◆ Instructions for the task
As soon as the line containing "Low Code App" appears in the material below, start returning lines exactly, and end with the line containing "the rights to".

--- START ---

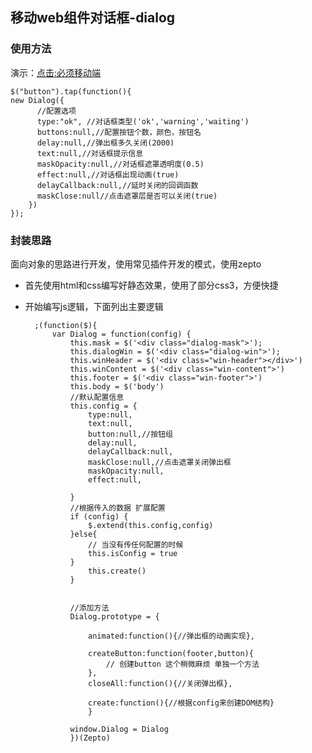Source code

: ## 移动web组件对话框-dialog

### 使用方法 ###
演示：[点击:必须移动端](https://mrzqii.github.io/my-project/%E7%A7%BB%E5%8A%A8web%E7%BB%84%E4%BB%B6%E5%AF%B9%E8%AF%9D%E6%A1%86/)

	$("button").tap(function(){
	new Dialog({
		  //配置选项
		  type:"ok", //对话框类型('ok','warning','waiting')
		  buttons:null,//配置按钮个数，颜色，按钮名
		  delay:null,//弹出框多久关闭(2000)
		  text:null,//对话框提示信息  
		  maskOpacity:null,//对话框遮罩透明度(0.5)
		  effect:null,//对话框出现动画(true)
		  delayCallback:null,//延时关闭的回调函数
		  maskClose:null//点击遮罩层是否可以关闭(true)
		})
    });

### 封装思路 ###
面向对象的思路进行开发，使用常见插件开发的模式，使用zepto

- 首先使用html和css编写好静态效果，使用了部分css3，方便快捷
- 开始编写js逻辑，下面列出主要逻辑

    	;(function($){
			var Dialog = function(config) {
				this.mask = $('<div class="dialog-mask">');
				this.dialogWin = $('<div class="dialog-win">');
				this.winHeader = $('<div class="win-header"></div>')
				this.winContent = $('<div class="win-content">')
				this.footer = $('<div class="win-footer">')
				this.body = $('body')
			 	//默认配置信息
			 	this.config = {
			 		type:null,
			 		text:null,
			 		button:null,//按钮组
			 		delay:null,
			 		delayCallback:null,
			 		maskClose:null,//点击遮罩关闭弹出框
			 		maskOpacity:null,
			 		effect:null,
		
		 		}
		 		//根据传入的数据 扩展配置
			 	if (config) {
			 		$.extend(this.config,config)
			 	}else{
			 		// 当没有传任何配置的时候
			 		this.isConfig = true
			 	}
			 		this.create()
				}


				//添加方法
				Dialog.prototype = {

					animated:function(){//弹出框的动画实现},
					
					createButton:function(footer,button){
						// 创建button 这个稍微麻烦 单独一个方法
					},
					closeAll:function(){//关闭弹出框},
					 
					create:function(){//根据config来创建DOM结构}
					}

				window.Dialog = Dialog
				})(Zepto)
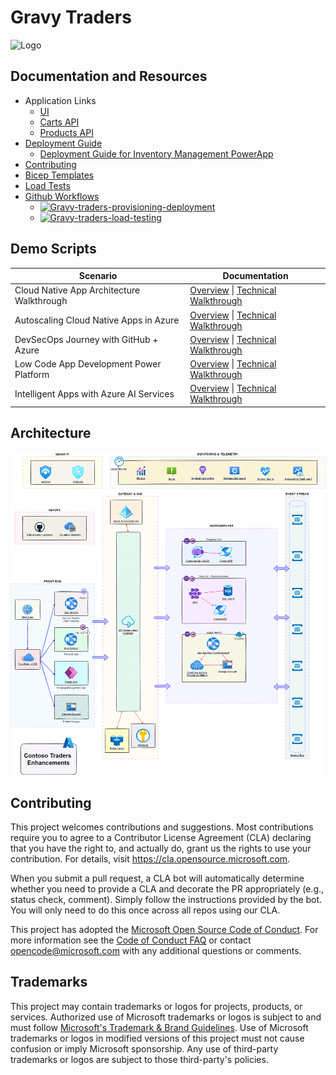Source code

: # Gravy Traders

![Logo](./docs/images/logo-1280x640.png)

## Documentation and Resources

* Application Links
  * [UI](https://www.Gravytraders.com/)
  * [Carts API](https://Gravy-traders-cartsprod.delightfuldune-ced90d47.eastus.azurecontainerapps.io/swagger)
  * [Products API](https://Gravy-traders-productsprod.eastus.cloudapp.azure.com/swagger/)
* [Deployment Guide](./docs/App-Deployment-Guide.md)
  * [Deployment Guide for Inventory Management PowerApp](./docs/Inventory-power-app-deployment-guide.md)
* [Contributing](./CONTRIBUTING.md)
* [Bicep Templates](./iac/)
* [Load Tests](./tests/loadtests/)
* [Github Workflows](./.github/workflows/)
  * [![Gravy-traders-provisioning-deployment](https://github.com/microsoft/GravyTraders/actions/workflows/Gravy-traders-provisioning-deployment.yml/badge.svg)](https://github.com/microsoft/GravyTraders/actions/workflows/Gravy-traders-provisioning-deployment.yml)
  * [![Gravy-traders-load-testing](https://github.com/microsoft/GravyTraders/actions/workflows/Gravy-traders-load-testing.yml/badge.svg)](https://github.com/microsoft/GravyTraders/actions/workflows/Gravy-traders-load-testing.yml)

## Demo Scripts

  | Scenario                                  | Documentation                                                                                                                                                                              |
  | ----------------------------------------- | ------------------------------------------------------------------------------------------------------------------------------------------------------------------------------------------ |
  | Cloud Native App Architecture Walkthrough | [Overview](./demo-scripts/cloud-native-app-architecture/overview.md) \| [Technical Walkthrough](./demo-scripts/cloud-native-app-architecture/technical-walkthrough.md)                     |
  | Autoscaling Cloud Native Apps in Azure    | [Overview](./demo-scripts/autoscaling-cloud-native-apps-azure/overview.md) \| [Technical Walkthrough](./demo-scripts/autoscaling-cloud-native-apps-azure/technical-walkthrough.md)         |
  | DevSecOps Journey with GitHub + Azure     | [Overview](./demo-scripts/devsecops/overview.md) \| [Technical Walkthrough](./demo-scripts/devsecops/technical-walkthrough.md)                                                             |
  | Low Code App Development Power Platform   | [Overview](./demo-scripts/low-code-development/overview.md) \| [Technical Walkthrough](./demo-scripts/low-code-development/technical-walkthrough.md)                                       |
  | Intelligent Apps with Azure AI Services   | [Overview](./demo-scripts/intelligent-apps-with-azure-ai-services/overview.md) \| [Technical Walkthrough](./demo-scripts/intelligent-apps-with-azure-ai-services/technical-walkthrough.md) |

## Architecture

![Architecture](./docs/architecture/Gravy-traders-enhancements.drawio.png)

## Contributing

This project welcomes contributions and suggestions.  Most contributions require you to agree to a
Contributor License Agreement (CLA) declaring that you have the right to, and actually do, grant us
the rights to use your contribution. For details, visit https://cla.opensource.microsoft.com.

When you submit a pull request, a CLA bot will automatically determine whether you need to provide
a CLA and decorate the PR appropriately (e.g., status check, comment). Simply follow the instructions
provided by the bot. You will only need to do this once across all repos using our CLA.

This project has adopted the [Microsoft Open Source Code of Conduct](https://opensource.microsoft.com/codeofconduct/).
For more information see the [Code of Conduct FAQ](https://opensource.microsoft.com/codeofconduct/faq/) or
contact [opencode@microsoft.com](mailto:opencode@microsoft.com) with any additional questions or comments.

## Trademarks

This project may contain trademarks or logos for projects, products, or services. Authorized use of Microsoft
trademarks or logos is subject to and must follow [Microsoft's Trademark & Brand Guidelines](https://www.microsoft.com/en-us/legal/intellectualproperty/trademarks/usage/general).
Use of Microsoft trademarks or logos in modified versions of this project must not cause confusion or imply Microsoft sponsorship.
Any use of third-party trademarks or logos are subject to those third-party's policies.
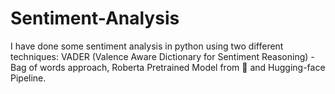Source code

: # Sentiment-Analysis
I have done some sentiment analysis in python using two different techniques:  VADER (Valence Aware Dictionary for Sentiment Reasoning) - Bag of words approach, Roberta Pretrained Model from 🤗 and Hugging-face Pipeline. 
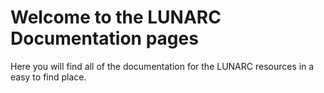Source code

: # Welcome to the LUNARC Documentation pages

Here you will find all of the documentation for the LUNARC resources in a easy to find place.

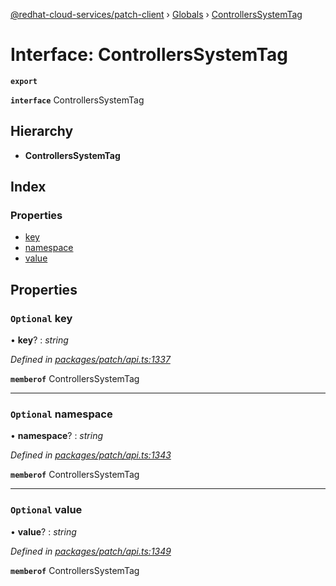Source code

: [@redhat-cloud-services/patch-client](../README.md) › [Globals](../globals.md) › [ControllersSystemTag](controllerssystemtag.md)

# Interface: ControllersSystemTag

**`export`** 

**`interface`** ControllersSystemTag

## Hierarchy

* **ControllersSystemTag**

## Index

### Properties

* [key](controllerssystemtag.md#optional-key)
* [namespace](controllerssystemtag.md#optional-namespace)
* [value](controllerssystemtag.md#optional-value)

## Properties

### `Optional` key

• **key**? : *string*

*Defined in [packages/patch/api.ts:1337](https://github.com/RedHatInsights/javascript-clients/blob/c0f4325/packages/patch/api.ts#L1337)*

**`memberof`** ControllersSystemTag

___

### `Optional` namespace

• **namespace**? : *string*

*Defined in [packages/patch/api.ts:1343](https://github.com/RedHatInsights/javascript-clients/blob/c0f4325/packages/patch/api.ts#L1343)*

**`memberof`** ControllersSystemTag

___

### `Optional` value

• **value**? : *string*

*Defined in [packages/patch/api.ts:1349](https://github.com/RedHatInsights/javascript-clients/blob/c0f4325/packages/patch/api.ts#L1349)*

**`memberof`** ControllersSystemTag
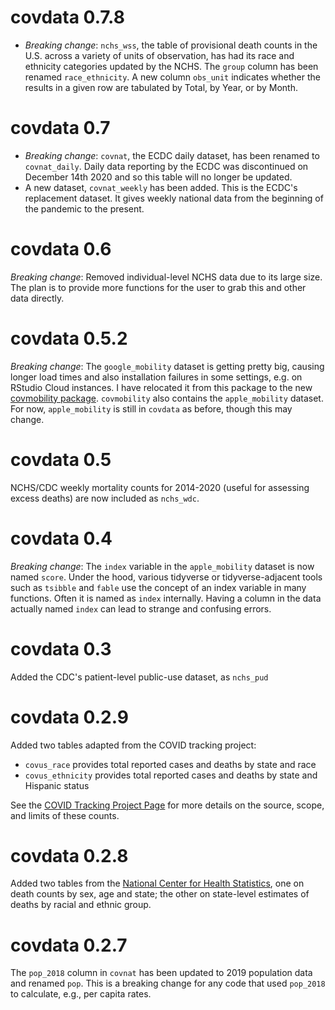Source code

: # covdata 0.7.8
- *Breaking change*: `nchs_wss`, the table of provisional death counts in the U.S. across a variety of units of observation, has had its race and ethnicity categories updated by the NCHS. The `group` column has been renamed `race_ethnicity`. A new column `obs_unit` indicates whether the results in a given row are tabulated by Total, by Year, or by Month.  

# covdata 0.7
- *Breaking change*: `covnat`, the ECDC daily dataset, has been renamed to `covnat_daily`. Daily data reporting by the ECDC was discontinued on December 14th 2020 and so this table will no longer be updated.
- A new dataset, `covnat_weekly` has been added. This is the ECDC's replacement dataset. It gives weekly national data from the beginning of the pandemic to the present.

# covdata 0.6
*Breaking change*: Removed individual-level NCHS data due to its large size. The plan is to provide more functions for the user to grab this and other data directly.

# covdata 0.5.2

*Breaking change*: The `google_mobility` dataset is getting pretty big, causing longer load times and also installation failures in some settings, e.g. on RStudio Cloud instances. I have relocated it from this package to the new [covmobility package](https://kjhealy.github.io/covmobility). `covmobility` also contains the `apple_mobility` dataset. For now, `apple_mobility` is still in `covdata` as before, though this may change.

# covdata 0.5

NCHS/CDC weekly mortality counts for 2014-2020 (useful for assessing excess deaths) are now included as `nchs_wdc`.

# covdata 0.4

*Breaking change*: The `index` variable in the `apple_mobility` dataset is now named `score`. Under the hood, various tidyverse or tidyverse-adjacent tools such as `tsibble` and `fable` use the concept of an index variable in many functions. Often it is named as `index` internally. Having a column in the data actually named `index` can lead to strange and confusing errors.

# covdata 0.3

Added the CDC's patient-level public-use dataset, as `nchs_pud`

# covdata 0.2.9

Added two tables adapted from the COVID tracking project:  
- `covus_race` provides total reported cases and deaths by state and race
- `covus_ethnicity` provides total reported cases and deaths by state and Hispanic status

See the [COVID Tracking Project Page](https://covidtracking.com/race/about) for more details on the source, scope, and limits of these counts.

# covdata 0.2.8

Added two tables from the [National Center for Health Statistics](https://www.cdc.gov/nchs/), one on death counts by sex, age and state; the other on state-level estimates of deaths by racial and ethnic group.

# covdata 0.2.7

The `pop_2018` column in `covnat` has been updated to 2019 population data and renamed `pop`. This is a breaking change for any code that used `pop_2018` to calculate, e.g., per capita rates. 
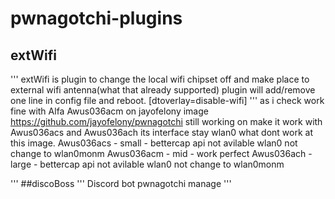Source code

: # pwnagotchi-plugins
## extWifi 
 '''
 extWifi is plugin to change the local wifi chipset off and make place to external wifi 
    antenna(what that already supported) plugin will add/remove one line in config file and reboot.
    [dtoverlay=disable-wifi]
'''
    as i check work fine with Alfa Awus036acm on jayofelony image https://github.com/jayofelony/pwnagotchi
    still working on make it work with Awus036acs and Awus036ach its interface stay wlan0 what dont work at this image.
    Awus036acs - small - bettercap api not avilable wlan0 not change to wlan0monm
    Awus036acm - mid - work perfect
    Awus036ach - large - bettercap api not avilable wlan0 not change to wlan0monm
  
  '''
##discoBoss 
'''
Discord bot pwnagotchi manage 
'''
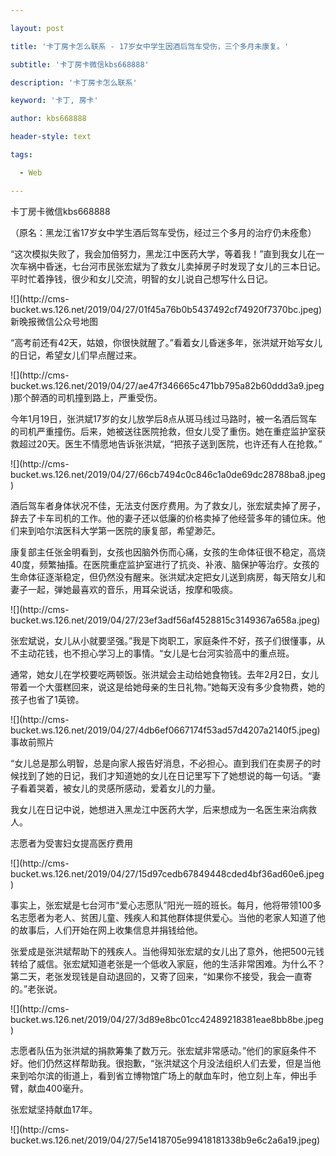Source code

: ---
layout: post
title: '卡丁房卡怎么联系 - 17岁女中学生因酒后驾车受伤，三个多月未康复。'
subtitle: '卡丁房卡微信kbs668888'
description: '卡丁房卡怎么联系'
keyword: '卡丁, 房卡'
author: kbs668888
header-style: text
tags:
  - Web
---
卡丁房卡微信kbs668888

（原名：黑龙江省17岁女中学生酒后驾车受伤，经过三个多月的治疗仍未痊愈）

“这次模拟失败了，我会加倍努力，黑龙江中医药大学，等着我！”直到我女儿在一次车祸中昏迷，七台河市民张宏斌为了救女儿卖掉房子时发现了女儿的三本日记。平时忙着挣钱，很少和女儿交流，明智的女儿说自己想写什么日记。

![](http://cms-
bucket.ws.126.net/2019/04/27/01f45a76b0b5437492cf74920f7370bc.jpeg)新晚报微信公众号地图

“高考前还有42天，姑娘，你很快就醒了。”看着女儿昏迷多年，张洪斌开始写女儿的日记，希望女儿们早点醒过来。

![](http://cms-
bucket.ws.126.net/2019/04/27/ae47f346665c471bb795a82b60ddd3a9.jpeg)那个醉酒的司机撞到路上，严重受伤。

今年1月19日，张洪斌17岁的女儿放学后8点从斑马线过马路时，被一名酒后驾车的司机严重撞伤。后来，她被送往医院抢救，但女儿受了重伤。她在重症监护室获救超过20天。医生不情愿地告诉张洪斌，“把孩子送到医院，也许还有人在抢救。”

![](http://cms-
bucket.ws.126.net/2019/04/27/66cb7494c0c846c1a0de69dc28788ba8.jpeg)

酒后驾车者身体状况不佳，无法支付医疗费用。为了救女儿，张宏斌卖掉了房子，辞去了卡车司机的工作。他的妻子还以低廉的价格卖掉了他经营多年的铺位床。他们来到哈尔滨医科大学第一医院的康复部，希望渺茫。

康复部主任张金明看到，女孩也因脑外伤而心痛，女孩的生命体征很不稳定，高烧40度，频繁抽搐。在医院重症监护室进行了抗炎、补液、脑保护等治疗。女孩的生命体征逐渐稳定，但仍然没有醒来。张洪斌决定把女儿送到病房，每天陪女儿和妻子一起，弹她最喜欢的音乐，用耳朵说话，按摩和吸痰。

![](http://cms-
bucket.ws.126.net/2019/04/27/23ef3adf56af4528815c3149367a658a.jpeg)

张宏斌说，女儿从小就要坚强。”我是下岗职工，家庭条件不好，孩子们很懂事，从不主动花钱，也不担心学习上的事情。“女儿是七台河实验高中的重点班。

通常，她女儿在学校要吃两顿饭。张洪斌会主动给她食物钱。去年2月2日，女儿带着一个大蛋糕回来，说这是给她母亲的生日礼物。”她每天没有多少食物费，她的孩子也省了1英镑。

![](http://cms-
bucket.ws.126.net/2019/04/27/4db6ef0667174f53ad57d4207a2140f5.jpeg)事故前照片

“女儿总是那么明智，总是向家人报告好消息，不必担心。直到我们在卖房子的时候找到了她的日记，我们才知道她的女儿在日记里写下了她想说的每一句话。“妻子看着哭着，被女儿的灵感所感动，爱着女儿的力量。

我女儿在日记中说，她想进入黑龙江中医药大学，后来想成为一名医生来治病救人。

志愿者为受害妇女提高医疗费用

![](http://cms-
bucket.ws.126.net/2019/04/27/15d97cedb67849448cded4bf36ad60e6.jpeg)

事实上，张宏斌是七台河市“爱心志愿队”阳光一班的班长。每月，他将带领100多名志愿者为老人、贫困儿童、残疾人和其他群体提供爱心。当他的老家人知道了他的故事后，人们开始在网上收集信息并捐钱给他。

张爱成是张洪斌帮助下的残疾人。当他得知张宏斌的女儿出了意外，他把500元钱转给了威信。张宏斌知道老张是一个低收入家庭，他的生活非常困难。为什么不？第二天，老张发现钱是自动退回的，又寄了回来，“如果你不接受，我会一直寄的。”老张说。

![](http://cms-
bucket.ws.126.net/2019/04/27/3d89e8bc01cc42489218381eae8bb8be.jpeg)

志愿者队伍为张洪斌的捐款筹集了数万元。张宏斌非常感动。”他们的家庭条件不好。他们仍然这样帮助我。很抱歉，“张洪斌这个月没法组织人们去爱，但是当他来到哈尔滨的街道上，看到省立博物馆广场上的献血车时，他立刻上车，伸出手臂，献血400毫升。

张宏斌坚持献血17年。

![](http://cms-
bucket.ws.126.net/2019/04/27/5e1418705e99418181338b9e6c2a6a19.jpeg)


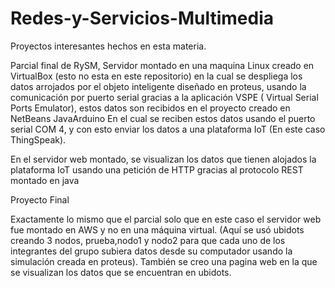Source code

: # Redes-y-Servicios-Multimedia
Proyectos interesantes hechos en esta materia.

Parcial final de RySM, Servidor montado en una maquina Linux creado en VirtualBox (esto no esta en este repositorio) en la cual se despliega los datos arrojados por el objeto inteligente diseñado en proteus, usando la comunicación por puerto serial gracias a la aplicación VSPE ( Virtual Serial Ports Emulator), estos datos son recibidos en el proyecto creado en NetBeans JavaArduino En el cual se reciben estos datos usando el puerto serial COM 4, y con esto enviar los datos a una plataforma IoT (En este caso ThingSpeak).

En el servidor web montado, se visualizan los datos que tienen alojados la plataforma IoT usando una petición de HTTP gracias al protocolo REST montado en java

Proyecto Final

Exactamente lo mismo que el parcial solo que en este caso el servidor web fue montado en AWS y no en una máquina virtual. (Aquí se usó ubidots creando 3 nodos, prueba,nodo1 y nodo2 para que cada uno de los integrantes del grupo subiera datos desde su computador usando la simulación creada en proteus).
También se creo una pagina web en la que se visualizan los datos que se encuentran en ubidots.

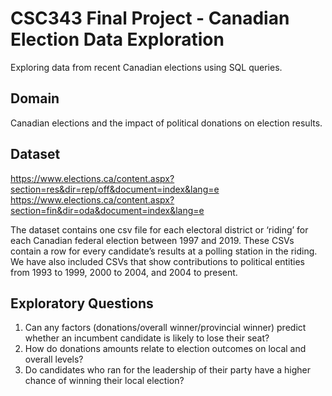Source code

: # CSC343 Final Project - Canadian Election Data Exploration
Exploring data from recent Canadian elections using SQL queries.

## Domain
Canadian elections and the impact of political donations on election results.

## Dataset
https://www.elections.ca/content.aspx?section=res&dir=rep/off&document=index&lang=e
https://www.elections.ca/content.aspx?section=fin&dir=oda&document=index&lang=e

The dataset contains one csv file for each electoral district or ‘riding’ for each Canadian federal
election between 1997 and 2019. These CSVs contain a row for every candidate’s results at a
polling station in the riding. We have also included CSVs that show contributions to political
entities from 1993 to 1999, 2000 to 2004, and 2004 to present.

## Exploratory Questions
1. Can any factors (donations/overall winner/provincial winner) predict whether an incumbent candidate is likely to lose their seat?
2. How do donations amounts relate to election outcomes on local and overall levels?
3. Do candidates who ran for the leadership of their party have a higher chance of winning their local election?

--- END ---

◆ Worked solution
  | Low Code App Development Power Platform   | [Overview](./demo-scripts/low-code-development/overview.md) \| [Technical Walkthrough](./demo-scripts/low-code-development/technical-walkthrough.md)                                       |
  | Intelligent Apps with Azure AI Services   | [Overview](./demo-scripts/intelligent-apps-with-azure-ai-services/overview.md) \| [Technical Walkthrough](./demo-scripts/intelligent-apps-with-azure-ai-services/technical-walkthrough.md) |

## Architecture

![Architecture](./docs/architecture/Gravy-traders-enhancements.drawio.png)

## Contributing

This project welcomes contributions and suggestions.  Most contributions require you to agree to a
Contributor License Agreement (CLA) declaring that you have the right to, and actually do, grant us
the rights to use your contribution. For details, visit https://cla.opensource.microsoft.com.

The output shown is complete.